(Dataset excerpts):
*****

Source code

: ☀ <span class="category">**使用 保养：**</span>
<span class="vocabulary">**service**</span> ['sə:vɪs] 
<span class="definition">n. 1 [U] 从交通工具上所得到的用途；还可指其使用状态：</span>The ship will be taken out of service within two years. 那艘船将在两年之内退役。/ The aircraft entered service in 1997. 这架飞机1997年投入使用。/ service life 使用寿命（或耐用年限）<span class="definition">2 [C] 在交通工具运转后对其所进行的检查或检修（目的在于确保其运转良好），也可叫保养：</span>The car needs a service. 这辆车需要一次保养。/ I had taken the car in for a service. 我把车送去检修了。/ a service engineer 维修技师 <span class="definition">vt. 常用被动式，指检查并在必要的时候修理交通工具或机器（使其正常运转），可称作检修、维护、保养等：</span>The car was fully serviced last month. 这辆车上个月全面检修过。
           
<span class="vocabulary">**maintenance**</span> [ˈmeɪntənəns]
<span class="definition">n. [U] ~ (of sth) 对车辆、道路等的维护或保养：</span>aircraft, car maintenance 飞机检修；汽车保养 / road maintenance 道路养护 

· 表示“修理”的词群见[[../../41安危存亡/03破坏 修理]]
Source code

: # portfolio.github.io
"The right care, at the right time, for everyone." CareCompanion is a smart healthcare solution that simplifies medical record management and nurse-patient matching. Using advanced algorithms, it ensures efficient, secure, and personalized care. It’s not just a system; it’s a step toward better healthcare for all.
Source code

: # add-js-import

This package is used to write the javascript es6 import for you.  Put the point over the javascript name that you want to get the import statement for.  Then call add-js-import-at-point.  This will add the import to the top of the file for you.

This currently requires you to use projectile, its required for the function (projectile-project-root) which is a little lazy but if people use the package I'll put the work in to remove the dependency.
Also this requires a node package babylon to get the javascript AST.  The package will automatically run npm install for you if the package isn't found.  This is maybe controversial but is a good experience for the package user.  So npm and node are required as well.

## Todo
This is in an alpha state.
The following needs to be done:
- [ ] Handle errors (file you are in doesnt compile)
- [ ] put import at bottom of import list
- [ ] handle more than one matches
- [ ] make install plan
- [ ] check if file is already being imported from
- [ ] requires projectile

*****

(ABOUT THIS TASK):
Nothing in the records should be altered when they are written out again.

(RESPONSE TO THIS TASK):
Source code

: ☀ <span class="category">**使用 保养：**</span>
<span class="vocabulary">**service**</span> ['sə:vɪs] 
<span class="definition">n. 1 [U] 从交通工具上所得到的用途；还可指其使用状态：</span>The ship will be taken out of service within two years. 那艘船将在两年之内退役。/ The aircraft entered service in 1997. 这架飞机1997年投入使用。/ service life 使用寿命（或耐用年限）<span class="definition">2 [C] 在交通工具运转后对其所进行的检查或检修（目的在于确保其运转良好），也可叫保养：</span>The car needs a service. 这辆车需要一次保养。/ I had taken the car in for a service. 我把车送去检修了。/ a service engineer 维修技师 <span class="definition">vt. 常用被动式，指检查并在必要的时候修理交通工具或机器（使其正常运转），可称作检修、维护、保养等：</span>The car was fully serviced last month. 这辆车上个月全面检修过。
           
<span class="vocabulary">**maintenance**</span> [ˈmeɪntənəns]
<span class="definition">n. [U] ~ (of sth) 对车辆、道路等的维护或保养：</span>aircraft, car maintenance 飞机检修；汽车保养 / road maintenance 道路养护 

· 表示“修理”的词群见[[../../41安危存亡/03破坏 修理]]
Source code

: # portfolio.github.io
"The right care, at the right time, for everyone." CareCompanion is a smart healthcare solution that simplifies medical record management and nurse-patient matching. Using advanced algorithms, it ensures efficient, secure, and personalized care. It’s not just a system; it’s a step toward better healthcare for all.
Source code

: # add-js-import

This package is used to write the javascript es6 import for you.  Put the point over the javascript name that you want to get the import statement for.  Then call add-js-import-at-point.  This will add the import to the top of the file for you.

This currently requires you to use projectile, its required for the function (projectile-project-root) which is a little lazy but if people use the package I'll put the work in to remove the dependency.
Also this requires a node package babylon to get the javascript AST.  The package will automatically run npm install for you if the package isn't found.  This is maybe controversial but is a good experience for the package user.  So npm and node are required as well.

## Todo
This is in an alpha state.
The following needs to be done:
- [ ] Handle errors (file you are in doesnt compile)
- [ ] put import at bottom of import list
- [ ] handle more than one matches
- [ ] make install plan
- [ ] check if file is already being imported from
- [ ] requires projectile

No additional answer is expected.